Оставалось только плюнуть на все и наслаждаться блинами.

Каин принес штоф водки и бутыль с домашней наливкой, и началось действо в московском духе: Архарову стали накладывать на тарелку горячие, ждавшие своего часа в печи, блины, пододвигать горшочки, советовать, как наилучшим образом ублажить желудок. Наташка притащила самовар, тут же явились чашки, и застолье закипело.

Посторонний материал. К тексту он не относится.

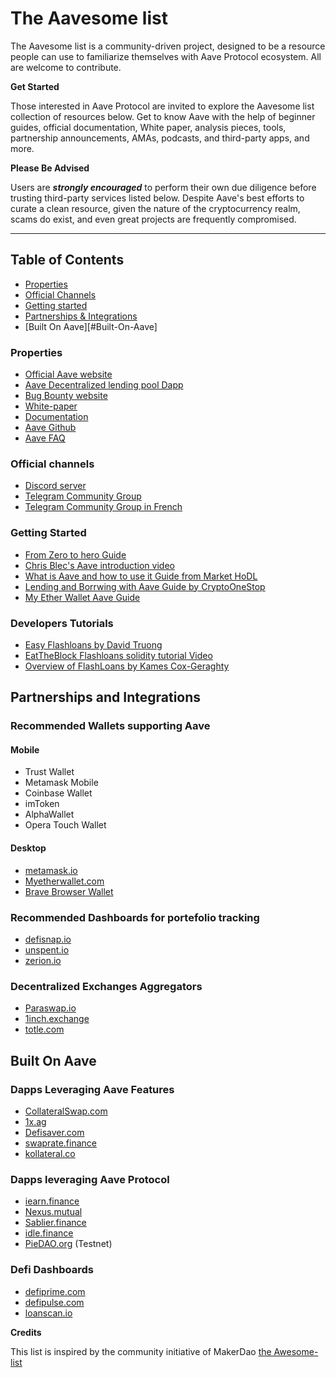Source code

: # The Aavesome list

The Aavesome list is a community-driven project, designed to be a resource people can use to familiarize themselves with Aave Protocol ecosystem. All are welcome to contribute.

**Get Started**

Those interested in Aave Protocol are invited to explore the Aavesome list collection of resources below. Get to know Aave with the help of beginner guides, official documentation, White paper, analysis pieces, tools, partnership announcements, AMAs, podcasts, and third-party apps, and more.

**Please Be Advised**

Users are ***strongly encouraged*** to perform their own due diligence before trusting third-party services listed below. Despite Aave's best efforts to curate a clean resource, given the nature of the cryptocurrency realm, scams do exist, and even great projects are frequently compromised.

---

## Table of Contents

- [Properties](#properties)
- [Official Channels](#Official-Channels)
- [Getting started](#Getting-Started)
- [Partnerships & Integrations](#partnerships-and-integrations)
- [Built On Aave][#Built-On-Aave]

### Properties

- [Official Aave website](https://aave.com/)
- [Aave Decentralized lending pool Dapp](https://app.aave.com)
- [Bug Bounty website](https://aave.com/bug-bounty)
- [White-paper](https://github.com/aave/aave-protocol/blob/master/docs/Aave_Protocol_Whitepaper_v1_0.pdf)
- [Documentation](https://developers.aave.com/)
- [Aave Github](https://github.com/aave/)
- [Aave FAQ](https://app.aave.com/faq)

### Official channels
- [Discord server](https://discord.gg/36sR272)
- [Telegram Community Group](https://t.me/Aavesome)
- [Telegram Community Group in French](https://t.me/ETHLend_FR)

### Getting Started

- [From Zero to hero Guide](https://medium.com/aave/zero-to-hero-guide-2-0-dadce0f3e834)
- [Chris Blec's Aave introduction video](https://youtu.be/BiseNyNpniE)
- [What is Aave and how to use it Guide from Market HoDL](https://www.markethodl.com/blog/what-is-aave-protocol-and-how-to-use-it)
- [Lending and Borrwing with Aave Guide by CryptoOneStop](https://www.youtube.com/watch?v=7PEV6xYgtpY)
- [My Ether Wallet Aave Guide](https://www.youtube.com/watch?v=sBzoUW83QTQ)


### Developers Tutorials

- [Easy Flashloans by David Truong](https://github.com/mrdavey/ez-flashloan)
- [EatTheBlock Flashloans solidity tutorial Video](https://youtu.be/03jO9vbrXvY)
- [Overview of FlashLoans by Kames Cox-Geraghty](https://www.youtube.com/watch?v=r5zxdQQ4bK0)

## Partnerships and Integrations

### Recommended Wallets supporting Aave

#### Mobile
- Trust Wallet
- Metamask Mobile
- Coinbase Wallet
- imToken
- AlphaWallet
- Opera Touch Wallet

#### Desktop
- [metamask.io](metamask.io)
- [Myetherwallet.com](Myetherwallet.com)
- [Brave Browser Wallet](brave.com)

### Recommended Dashboards for portefolio tracking

- [defisnap.io](defisnap.io)
- [unspent.io](unspent.io)
- [zerion.io](zerion.io)

### Decentralized Exchanges Aggregators

- [Paraswap.io](Paraswap.io)
- [1inch.exchange](1inch.exchange)
- [totle.com](totle.com)

## Built On Aave

### Dapps Leveraging Aave Features

- [CollateralSwap.com](CollateralSwap.com)
- [1x.ag](1x.ag)
- [Defisaver.com](DefiSaver.com)
- [swaprate.finance](https://swaprate.finance)
- [kollateral.co](kollateral.co)

### Dapps leveraging Aave Protocol

- [iearn.finance](iearn.finance)
- [Nexus.mutual](Nexus.mutual)
- [Sablier.finance](Sablier.finance)
- [idle.finance](idle.finance)
- [PieDAO.org](PieDao.org) (Testnet)

### Defi Dashboards
- [defiprime.com](https://defiprime.com/defi-rates)
- [defipulse.com](https://defipulse.com/)
- [loanscan.io](loanscan.io)


**Credits**

This list is inspired by the community initiative of MakerDao [the Awesome-list](https://github.com/makerdao/awesome-makerdao)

Каин вел себя по-хозяйски, вопросов не задавал, лишнего не рассказывал, являл собой воплощенное радушие, и это его вопросительное «э?» с хитрым прищуром уже сделалось привычным - тем более, что ужимка сия, как оказалось, ответа не требовала, просто таким образом Каин делал свои слова более доходчивыми и весомыми.

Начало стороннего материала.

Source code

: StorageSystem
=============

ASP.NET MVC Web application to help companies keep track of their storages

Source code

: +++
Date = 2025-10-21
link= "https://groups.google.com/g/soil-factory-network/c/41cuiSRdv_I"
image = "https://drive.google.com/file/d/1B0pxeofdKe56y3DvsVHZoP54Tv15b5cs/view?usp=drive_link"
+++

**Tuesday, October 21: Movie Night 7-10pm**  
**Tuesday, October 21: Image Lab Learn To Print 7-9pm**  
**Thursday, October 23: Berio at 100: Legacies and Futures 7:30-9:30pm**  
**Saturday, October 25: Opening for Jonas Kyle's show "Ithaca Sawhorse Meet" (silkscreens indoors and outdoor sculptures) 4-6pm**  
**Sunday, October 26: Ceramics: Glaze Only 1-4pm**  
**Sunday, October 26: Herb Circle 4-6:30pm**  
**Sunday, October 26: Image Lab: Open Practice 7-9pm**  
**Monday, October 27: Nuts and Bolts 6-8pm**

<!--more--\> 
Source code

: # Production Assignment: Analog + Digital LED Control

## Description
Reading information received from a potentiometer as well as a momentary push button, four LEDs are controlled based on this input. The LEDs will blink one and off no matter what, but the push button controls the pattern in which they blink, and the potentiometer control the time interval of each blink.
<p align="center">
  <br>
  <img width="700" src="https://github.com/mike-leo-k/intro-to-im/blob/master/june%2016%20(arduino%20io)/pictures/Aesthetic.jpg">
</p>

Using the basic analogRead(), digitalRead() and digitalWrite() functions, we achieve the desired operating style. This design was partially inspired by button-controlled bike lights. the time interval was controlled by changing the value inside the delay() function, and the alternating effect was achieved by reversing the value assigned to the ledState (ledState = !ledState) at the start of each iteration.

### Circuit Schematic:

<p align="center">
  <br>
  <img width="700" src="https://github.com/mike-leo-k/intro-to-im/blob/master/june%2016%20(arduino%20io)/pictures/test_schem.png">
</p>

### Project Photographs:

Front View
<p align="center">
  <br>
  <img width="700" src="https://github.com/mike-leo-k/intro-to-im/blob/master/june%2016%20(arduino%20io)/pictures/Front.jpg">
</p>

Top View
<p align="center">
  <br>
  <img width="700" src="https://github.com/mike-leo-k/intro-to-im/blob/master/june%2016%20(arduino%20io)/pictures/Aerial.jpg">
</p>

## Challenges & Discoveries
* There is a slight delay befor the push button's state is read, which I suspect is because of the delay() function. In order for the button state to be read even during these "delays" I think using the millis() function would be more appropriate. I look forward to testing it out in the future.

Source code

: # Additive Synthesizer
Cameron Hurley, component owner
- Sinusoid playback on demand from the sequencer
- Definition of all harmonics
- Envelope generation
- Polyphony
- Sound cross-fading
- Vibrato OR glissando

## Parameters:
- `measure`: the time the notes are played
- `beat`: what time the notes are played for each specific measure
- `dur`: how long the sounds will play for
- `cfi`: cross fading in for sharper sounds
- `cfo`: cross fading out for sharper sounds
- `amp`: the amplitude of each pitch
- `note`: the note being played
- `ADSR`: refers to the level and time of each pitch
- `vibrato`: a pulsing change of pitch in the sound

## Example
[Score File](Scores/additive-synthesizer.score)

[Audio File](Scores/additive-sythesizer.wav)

Беседа лилась в самом что ни есть безобидном русле - Марфа вела ее, всячески уклоняясь от подводных камней. Начав с блинов и пирогов, она перешла к тайне изготовления правильной наливки - когда бутыль непременно выставляется на подоконник, на солнышко, и ежедневно поворачивается к свету другим боком. Архарову это показалось любопытным - любопытство за ним вообще числилось, хотя даже из архаровцев немногие об этом знали. А Никодимка мог бы порассказать, как обер-полицмейстер наблюдал за пауком, развесившим удивительной красоты паутину, и даже сгонял камердинера за соломинкой - подразнить этого паука.

Но он не стал расспрашивать, хотя мог бы - две большие бутыли стояли на подоконнике, освещенные солнцем, и словно бы чванились содержимым красивого темно-красного цвета, словно бы подсказывали, о чем можно сделать вопрос. Заткнуты они были, как Архаров заметил, пробками из туго сложенной бумаги, и там же лежали стопкой еще какие-то листы, а на них - мешочек вроде табачного кисета.

Он вообще держался несколько высокомерно, боясь хоть малость уронить себя в Каиновых глазах. И чувствовал, что с этой манерой что-то не так, и ничего не мог с собой поделать. А вот Иван Иванович Осипов наслаждался от души - это Архаров уловил сразу.

Каин брал блины безошибочно по пять разом, сворачивал трубочкой, макал край сперва в варенье, плотной горкой лежащее на тарелке, потом в густую сметану, любовался бело-розовым сладчайшим дивом, медленно откусывал, жевал - и жмурился так, что глаза совершенно пропадали. Точно так же, но захватывая по два-три блина, лакомилась Марфа - и прищур был точно тот же, без слов говорящий: ах, наслаждение!

- Блин - не клин, брюха не расколет, э? - спрашивал, любуясь готовым к отправлению в рот блином Каин.

- Где блины, там и мы, где оладьи, там и ладно, - добавляла Марфа. И они переглядывались так, как люди, друг дружке приятные. Архаров смотрел на них поочередно и понимал, что эта игра, кажись, проиграна. Ему следовало поспешить со встречей, брать быка за рога, пока Марфа еще была испугана появлением любовника и, следовательно, способна выдать его планы. Теперь же они по старой памяти спелись! И прищур у них, как приглядишься, одинаковый. И, переглядываясь, они думают отнюдь не о блинах - они плутовским прищуром говорят друг другу: а и лихо же мы обер-полицмейстеру голову морочим!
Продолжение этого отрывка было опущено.